Referred material. See Appendix 1.

Description. The osteoderms vary greatly in size and thickness. They all show the pattern of a large central subcircular figure in a slightly eccentric position, somewhat nearer to the posterior margin (Fig. 7J). In most osteoderms the figure is flat, but it may be distinctly convex and in some instances have a small, rough tubercle in the center. The central figure is bounded by a polygonal groove, from which radiate other short grooves, delineating smaller peripheral figures. The anterior peripherals are somewhat larger than the posterior ones. Some osteoderms have a more or less complete second row of anterior peripherals. Small foramina are placed at the junctions of the main groove with the radiating grooves and at the intersections of the two.

Comments. Propalaehoplophorids has been reported from virtually all the Miocene fossiliferous outcrops of Patagonia (González-Ruiz, 2010; Vizcaíno et al., 2012b; Cuitiño et al., 2019a, 2021; Fernicola and Vizcaíno, 2019). González-Ruiz (2010) considered valid the species Propalaehoplophorus australis, Pro. minus, Cochlops muricatus, “Cochlops”debilis, Eucinepeltus petesatus, “Metopotoxus”anceps and Eonaucum informis, and named a new species (Paraeucinepeltus raposeirasi; González-Ruiz et al., 2011). González-Ruiz (2010) reported Eucinepeltus petesatus for the localities La Olguita y La Porteña, that could correlate stratigraphically with the CBF.  Instead, Fernicola and Vizcaíno (2019) recognized for the SCF only the species Cochlops muricatus, Eucinepeltus petesatus, Eu. crassus, and Eu. complicatus. But due to the lack of homologous elements with the ones that distinguish the species, they only reported Cochlops muricatus, Eucinepeltus sp., and Propalaehoplophoridae indet. for the SCF along the Río Santa Cruz. Considering the difficulties in identifying the species of glyptodonts with isolated osteoderms we assigned the material form CBF to the family level only.

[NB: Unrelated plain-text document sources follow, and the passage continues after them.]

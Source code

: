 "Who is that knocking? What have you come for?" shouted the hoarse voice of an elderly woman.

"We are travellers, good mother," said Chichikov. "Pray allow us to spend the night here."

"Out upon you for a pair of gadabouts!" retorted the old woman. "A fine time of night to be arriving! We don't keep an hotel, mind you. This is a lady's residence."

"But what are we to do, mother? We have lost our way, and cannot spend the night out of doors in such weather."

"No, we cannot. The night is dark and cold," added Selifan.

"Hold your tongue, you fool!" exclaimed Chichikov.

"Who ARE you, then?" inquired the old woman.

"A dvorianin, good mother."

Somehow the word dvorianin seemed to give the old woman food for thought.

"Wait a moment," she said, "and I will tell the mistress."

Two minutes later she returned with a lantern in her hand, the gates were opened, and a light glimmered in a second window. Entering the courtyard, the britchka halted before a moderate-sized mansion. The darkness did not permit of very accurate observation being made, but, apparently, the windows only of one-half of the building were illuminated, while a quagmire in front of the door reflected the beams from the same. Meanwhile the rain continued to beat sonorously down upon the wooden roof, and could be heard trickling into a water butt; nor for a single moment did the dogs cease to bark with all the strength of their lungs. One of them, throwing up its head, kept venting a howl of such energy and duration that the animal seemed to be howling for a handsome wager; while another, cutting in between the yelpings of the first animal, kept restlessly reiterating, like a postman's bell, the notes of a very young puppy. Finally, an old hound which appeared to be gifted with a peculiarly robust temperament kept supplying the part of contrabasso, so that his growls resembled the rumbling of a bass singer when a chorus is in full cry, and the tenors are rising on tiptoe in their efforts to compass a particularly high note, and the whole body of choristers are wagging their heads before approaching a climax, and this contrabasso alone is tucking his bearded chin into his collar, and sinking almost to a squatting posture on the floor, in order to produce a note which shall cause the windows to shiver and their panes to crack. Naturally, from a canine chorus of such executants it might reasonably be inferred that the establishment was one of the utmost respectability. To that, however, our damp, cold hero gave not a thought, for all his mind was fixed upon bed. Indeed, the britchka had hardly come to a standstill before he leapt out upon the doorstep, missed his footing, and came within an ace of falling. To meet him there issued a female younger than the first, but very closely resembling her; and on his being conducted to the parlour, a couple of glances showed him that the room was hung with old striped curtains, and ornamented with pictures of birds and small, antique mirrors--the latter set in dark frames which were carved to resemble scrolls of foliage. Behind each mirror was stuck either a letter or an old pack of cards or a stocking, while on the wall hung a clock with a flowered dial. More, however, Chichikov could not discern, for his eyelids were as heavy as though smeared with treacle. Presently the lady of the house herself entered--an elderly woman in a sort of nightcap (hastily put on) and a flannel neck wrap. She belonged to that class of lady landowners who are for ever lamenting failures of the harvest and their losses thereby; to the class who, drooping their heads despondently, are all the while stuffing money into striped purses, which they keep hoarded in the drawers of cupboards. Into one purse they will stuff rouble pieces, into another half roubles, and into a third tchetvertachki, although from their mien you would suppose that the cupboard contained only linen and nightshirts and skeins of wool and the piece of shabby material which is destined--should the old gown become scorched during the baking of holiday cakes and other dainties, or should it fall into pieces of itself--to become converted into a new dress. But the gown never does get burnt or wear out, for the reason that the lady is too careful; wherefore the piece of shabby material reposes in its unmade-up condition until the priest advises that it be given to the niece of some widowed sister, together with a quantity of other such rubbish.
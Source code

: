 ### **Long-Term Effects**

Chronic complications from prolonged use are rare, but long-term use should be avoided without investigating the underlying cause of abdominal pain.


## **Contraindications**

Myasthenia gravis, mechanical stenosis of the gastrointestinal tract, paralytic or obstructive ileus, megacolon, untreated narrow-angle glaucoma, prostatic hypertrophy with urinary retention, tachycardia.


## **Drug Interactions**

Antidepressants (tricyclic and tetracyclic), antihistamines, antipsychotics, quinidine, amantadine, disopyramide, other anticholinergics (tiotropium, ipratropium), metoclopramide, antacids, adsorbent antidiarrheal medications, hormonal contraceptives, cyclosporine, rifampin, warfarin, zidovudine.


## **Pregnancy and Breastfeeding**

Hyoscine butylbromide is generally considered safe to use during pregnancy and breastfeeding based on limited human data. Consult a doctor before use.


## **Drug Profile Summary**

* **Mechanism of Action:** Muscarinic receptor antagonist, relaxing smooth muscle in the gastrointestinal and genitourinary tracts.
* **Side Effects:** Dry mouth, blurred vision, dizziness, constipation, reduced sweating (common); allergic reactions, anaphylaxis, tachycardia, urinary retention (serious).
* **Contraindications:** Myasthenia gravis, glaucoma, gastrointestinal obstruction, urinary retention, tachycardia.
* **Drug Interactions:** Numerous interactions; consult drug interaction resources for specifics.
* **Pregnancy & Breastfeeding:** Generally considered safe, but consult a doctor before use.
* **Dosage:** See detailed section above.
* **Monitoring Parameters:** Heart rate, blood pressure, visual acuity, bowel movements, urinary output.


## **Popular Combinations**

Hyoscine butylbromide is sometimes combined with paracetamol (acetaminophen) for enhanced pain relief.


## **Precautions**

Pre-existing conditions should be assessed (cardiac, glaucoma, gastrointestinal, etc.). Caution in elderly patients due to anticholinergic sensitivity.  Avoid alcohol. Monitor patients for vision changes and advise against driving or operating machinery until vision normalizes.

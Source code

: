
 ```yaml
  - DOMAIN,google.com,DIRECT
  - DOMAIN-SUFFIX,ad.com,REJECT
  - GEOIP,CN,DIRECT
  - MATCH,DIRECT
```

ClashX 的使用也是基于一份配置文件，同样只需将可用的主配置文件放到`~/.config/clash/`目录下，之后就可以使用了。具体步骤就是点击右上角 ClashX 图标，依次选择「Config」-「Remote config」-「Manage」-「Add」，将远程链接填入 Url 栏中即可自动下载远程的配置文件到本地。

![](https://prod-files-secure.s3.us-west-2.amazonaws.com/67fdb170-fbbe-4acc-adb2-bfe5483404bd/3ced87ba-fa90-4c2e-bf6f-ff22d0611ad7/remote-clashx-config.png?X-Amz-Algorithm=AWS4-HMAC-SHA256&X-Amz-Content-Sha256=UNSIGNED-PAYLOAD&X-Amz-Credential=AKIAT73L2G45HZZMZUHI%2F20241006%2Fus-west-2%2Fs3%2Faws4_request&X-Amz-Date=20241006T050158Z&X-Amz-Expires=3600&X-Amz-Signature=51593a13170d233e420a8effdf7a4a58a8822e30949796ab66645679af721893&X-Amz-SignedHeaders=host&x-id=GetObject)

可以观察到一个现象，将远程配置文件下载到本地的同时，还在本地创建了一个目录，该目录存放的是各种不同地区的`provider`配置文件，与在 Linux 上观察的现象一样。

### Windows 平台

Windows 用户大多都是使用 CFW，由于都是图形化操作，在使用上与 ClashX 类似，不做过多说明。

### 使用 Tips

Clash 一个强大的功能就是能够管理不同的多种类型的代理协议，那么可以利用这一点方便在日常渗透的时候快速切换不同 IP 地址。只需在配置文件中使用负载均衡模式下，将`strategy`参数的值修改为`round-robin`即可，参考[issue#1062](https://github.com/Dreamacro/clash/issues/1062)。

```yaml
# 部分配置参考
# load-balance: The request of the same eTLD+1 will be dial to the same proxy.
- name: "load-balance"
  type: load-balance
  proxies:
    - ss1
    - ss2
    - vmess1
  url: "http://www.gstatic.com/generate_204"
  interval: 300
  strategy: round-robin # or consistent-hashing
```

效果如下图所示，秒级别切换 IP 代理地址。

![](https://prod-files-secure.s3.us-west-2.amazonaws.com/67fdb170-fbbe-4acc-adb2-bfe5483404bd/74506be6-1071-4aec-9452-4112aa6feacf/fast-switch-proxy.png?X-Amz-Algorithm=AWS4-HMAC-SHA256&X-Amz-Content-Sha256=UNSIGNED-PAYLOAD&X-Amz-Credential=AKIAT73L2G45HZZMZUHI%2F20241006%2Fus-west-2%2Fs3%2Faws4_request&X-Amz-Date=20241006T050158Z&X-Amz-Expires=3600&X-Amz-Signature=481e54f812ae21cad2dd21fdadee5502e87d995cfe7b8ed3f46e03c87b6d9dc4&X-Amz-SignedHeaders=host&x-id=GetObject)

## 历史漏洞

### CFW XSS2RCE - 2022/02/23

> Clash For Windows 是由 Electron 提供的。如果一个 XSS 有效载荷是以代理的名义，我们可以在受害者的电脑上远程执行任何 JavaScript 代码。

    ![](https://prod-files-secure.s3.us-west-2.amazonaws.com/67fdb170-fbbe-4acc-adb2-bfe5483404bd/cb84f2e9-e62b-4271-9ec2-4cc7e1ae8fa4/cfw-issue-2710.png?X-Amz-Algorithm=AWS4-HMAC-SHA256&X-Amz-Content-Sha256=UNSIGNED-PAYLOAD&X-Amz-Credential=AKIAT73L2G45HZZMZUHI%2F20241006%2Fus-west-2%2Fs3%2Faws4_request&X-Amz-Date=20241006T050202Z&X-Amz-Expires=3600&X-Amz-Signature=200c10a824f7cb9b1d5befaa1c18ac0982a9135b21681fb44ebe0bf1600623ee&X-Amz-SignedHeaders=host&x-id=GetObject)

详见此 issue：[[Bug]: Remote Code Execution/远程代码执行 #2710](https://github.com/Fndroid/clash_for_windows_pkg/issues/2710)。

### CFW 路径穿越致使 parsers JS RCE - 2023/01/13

Notoungulata/Typotheria/Hegetotheriidae
Hegetotherium Ameghino, 1887
Hegetotherium mirabile Ameghino, 1887
(Fig. 8A)

Referred material. See Appendix 1.

Description. The three specimens reported here do not preserve incisors and canines. The cheek teeth show some features characteristic of the genus. The upper molars have slightly convex lingual faces; M1-M2 have distinct parastyles and parastylar grooves, but lack lingual grooves; the lower molars lack lingual inflection, and m1-m2 have lingually projecting posterolingual corners (Seoane and Cerdeño, 2019). In MPM-PV 19184, the P3-P4 are sub-rectangular, the M1 has an ectoloph at a right angle to the posterior surface and the M3 has a distal notch and a conspicuous metastyle (Fig. 8A). The m3 of MPM-PV 19158 shows a conspicuous labial groove in the talonid. These features allowed us to refer the new specimens to Hegetotherium mirabile.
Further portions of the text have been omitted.